Problem to solve =>
Examine each line of the data. Copy the line if it includes the word "separated".

-- Entries provided follows --

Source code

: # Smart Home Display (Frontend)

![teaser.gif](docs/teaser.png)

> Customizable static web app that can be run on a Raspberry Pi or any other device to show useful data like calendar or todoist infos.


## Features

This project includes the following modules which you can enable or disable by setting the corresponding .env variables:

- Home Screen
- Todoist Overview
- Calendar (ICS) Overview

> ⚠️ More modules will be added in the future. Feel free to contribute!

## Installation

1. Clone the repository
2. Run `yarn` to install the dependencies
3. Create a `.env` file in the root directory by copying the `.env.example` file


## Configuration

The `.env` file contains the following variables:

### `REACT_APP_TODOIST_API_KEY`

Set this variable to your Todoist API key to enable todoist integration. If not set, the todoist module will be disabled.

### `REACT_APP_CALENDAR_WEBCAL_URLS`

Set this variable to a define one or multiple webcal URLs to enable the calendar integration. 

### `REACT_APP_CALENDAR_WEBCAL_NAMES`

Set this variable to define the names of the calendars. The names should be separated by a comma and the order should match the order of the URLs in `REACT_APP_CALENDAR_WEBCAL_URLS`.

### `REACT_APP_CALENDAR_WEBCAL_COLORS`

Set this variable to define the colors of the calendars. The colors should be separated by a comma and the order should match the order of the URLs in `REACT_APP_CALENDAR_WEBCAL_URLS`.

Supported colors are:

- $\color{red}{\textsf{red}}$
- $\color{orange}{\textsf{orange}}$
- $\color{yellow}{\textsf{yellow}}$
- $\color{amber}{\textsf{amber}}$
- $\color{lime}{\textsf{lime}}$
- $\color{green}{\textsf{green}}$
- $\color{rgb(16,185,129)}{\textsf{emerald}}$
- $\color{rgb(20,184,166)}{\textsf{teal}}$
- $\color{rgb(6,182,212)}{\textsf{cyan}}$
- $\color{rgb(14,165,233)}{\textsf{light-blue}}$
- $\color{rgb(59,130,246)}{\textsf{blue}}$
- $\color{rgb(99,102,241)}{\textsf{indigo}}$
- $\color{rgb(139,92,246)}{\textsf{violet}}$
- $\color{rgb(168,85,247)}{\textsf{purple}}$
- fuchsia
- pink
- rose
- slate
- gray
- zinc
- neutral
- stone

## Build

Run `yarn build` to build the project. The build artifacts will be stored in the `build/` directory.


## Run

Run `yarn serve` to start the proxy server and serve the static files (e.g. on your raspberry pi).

-- Entries provided concluded --

Answer =>
Set this variable to define the names of the calendars. The names should be separated by a comma and the order should match the order of the URLs in `REACT_APP_CALENDAR_WEBCAL_URLS`.
Set this variable to define the colors of the calendars. The colors should be separated by a comma and the order should match the order of the URLs in `REACT_APP_CALENDAR_WEBCAL_URLS`.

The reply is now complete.